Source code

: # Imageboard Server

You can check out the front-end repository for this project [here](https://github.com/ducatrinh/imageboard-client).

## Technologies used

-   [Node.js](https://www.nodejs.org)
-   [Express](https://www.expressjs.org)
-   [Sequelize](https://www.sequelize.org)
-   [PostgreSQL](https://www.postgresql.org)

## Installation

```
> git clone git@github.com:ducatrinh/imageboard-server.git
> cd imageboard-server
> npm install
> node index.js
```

· · ·

— Work instruction —
Show every line from the entries that includes the word "https".

— Response for this exercise —
You can check out the front-end repository for this project [here](https://github.com/ducatrinh/imageboard-client).
-   [Node.js](https://www.nodejs.org)
-   [Express](https://www.expressjs.org)
-   [Sequelize](https://www.sequelize.org)
-   [PostgreSQL](https://www.postgresql.org)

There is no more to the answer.